Right now, one of those magic moments is about to come to an end, right before I decided it was time to join her. She's still clenching around my cock, my hand at her throat, but not choking her, when I explode in that same delirious bliss she just experienced a few moments before me. I always come so hard with her, harder than I ever have with anyone before. The intensity is blinding and emotionally painful, because I can no longer fuck without being haunted by doubts.

Doubts about her honesty.

Doubts about my decision to let her in.

Doubts about her loyalty.

She's still breathing heavily, her foggy eyes seeking mine as a soft smile plays around the corners of her mouth. Her make-up is smeared from crying, and her ash blond strands of hair are sticking to her sweaty face or tangled in a hot mess. She has never looked more beautiful to me.

How can she fucking dare...

"Thank you."

The smile on her face widens after she says those words. She always thanks me when we're done because I told her to. And while she's following all of the rules, I can't even trust those simple words because she speaks them in a way that makes me believe she may actually mean them.
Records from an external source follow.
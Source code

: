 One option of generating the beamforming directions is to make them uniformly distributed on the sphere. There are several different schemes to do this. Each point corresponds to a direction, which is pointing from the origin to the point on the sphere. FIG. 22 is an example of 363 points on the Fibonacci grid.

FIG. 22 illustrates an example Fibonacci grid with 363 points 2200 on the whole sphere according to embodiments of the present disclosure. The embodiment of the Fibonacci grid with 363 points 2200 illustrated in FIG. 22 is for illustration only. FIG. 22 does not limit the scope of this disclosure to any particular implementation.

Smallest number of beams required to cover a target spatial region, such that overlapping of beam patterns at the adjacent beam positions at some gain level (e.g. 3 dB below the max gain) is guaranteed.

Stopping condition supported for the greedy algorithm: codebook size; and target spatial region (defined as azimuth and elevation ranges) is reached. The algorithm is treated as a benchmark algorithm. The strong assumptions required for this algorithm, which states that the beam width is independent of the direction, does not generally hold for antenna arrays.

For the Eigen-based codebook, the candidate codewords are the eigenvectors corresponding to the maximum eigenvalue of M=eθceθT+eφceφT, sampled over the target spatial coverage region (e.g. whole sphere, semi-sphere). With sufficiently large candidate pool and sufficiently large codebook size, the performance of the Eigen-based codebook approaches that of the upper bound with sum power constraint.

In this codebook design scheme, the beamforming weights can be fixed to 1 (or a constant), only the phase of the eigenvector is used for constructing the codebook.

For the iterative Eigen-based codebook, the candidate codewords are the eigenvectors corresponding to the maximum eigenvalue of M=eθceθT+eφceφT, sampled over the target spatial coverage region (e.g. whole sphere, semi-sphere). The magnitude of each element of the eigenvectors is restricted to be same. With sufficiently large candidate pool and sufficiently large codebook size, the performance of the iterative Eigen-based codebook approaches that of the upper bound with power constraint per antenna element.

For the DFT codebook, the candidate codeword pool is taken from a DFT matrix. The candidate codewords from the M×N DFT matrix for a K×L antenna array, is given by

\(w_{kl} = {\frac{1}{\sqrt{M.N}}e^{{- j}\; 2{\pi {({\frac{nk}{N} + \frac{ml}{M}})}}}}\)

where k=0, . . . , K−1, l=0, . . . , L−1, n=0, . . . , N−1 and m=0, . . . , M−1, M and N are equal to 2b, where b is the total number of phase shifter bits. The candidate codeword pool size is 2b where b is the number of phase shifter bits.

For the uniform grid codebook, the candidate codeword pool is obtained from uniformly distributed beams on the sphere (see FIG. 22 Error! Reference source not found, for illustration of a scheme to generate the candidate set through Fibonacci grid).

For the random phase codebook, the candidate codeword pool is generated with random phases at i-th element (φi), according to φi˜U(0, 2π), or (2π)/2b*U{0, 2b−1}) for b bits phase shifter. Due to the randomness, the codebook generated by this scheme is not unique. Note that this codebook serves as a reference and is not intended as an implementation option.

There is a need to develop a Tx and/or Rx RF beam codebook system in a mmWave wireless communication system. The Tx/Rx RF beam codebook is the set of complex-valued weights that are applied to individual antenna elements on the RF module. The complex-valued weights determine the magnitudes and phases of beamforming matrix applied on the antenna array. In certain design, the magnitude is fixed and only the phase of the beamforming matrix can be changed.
I can't let this happen. She's being paid to do this, or she will be. I have to remember her place in all of this.

"You did very well today," I tell her, caressing the side of her face and moving a sticky strand of hair out of the way. I’m acting like a fucking little boy in love. "You earned this."

She grins. "I really did, didn't I? Man, those guys were boring! I hear you on the draining part. It really is draining."

"You didn't look exhausted at all," I say. "In fact, you actually looked like you were having a good time, making good conversation."

I notice the accusing tone in my voice, and so does she. Her eyebrows furrow and she slowly shakes her head.

"Heck, no. I was bored out of my mind. But I can't let them know that, can I?"

"No, of course not."

"See? I'm just doing my job."

I don't know why, but her voice leaves a fucking bruise on my heart

I'm just doing my job.

Why did she have to say it like that? Why does it matter? Why does it bother me this much?

"I'm hungry," she complains. "Feed me, Sir."

She cuddles up to me, burying her face in my chest, and my heart almost bursts. This is not how I'm supposed to feel, this is not how she's supposed to be, how it’s supposed to be.

"I'm starving, too," I say. "They never serve proper food at these events; it's pathetic."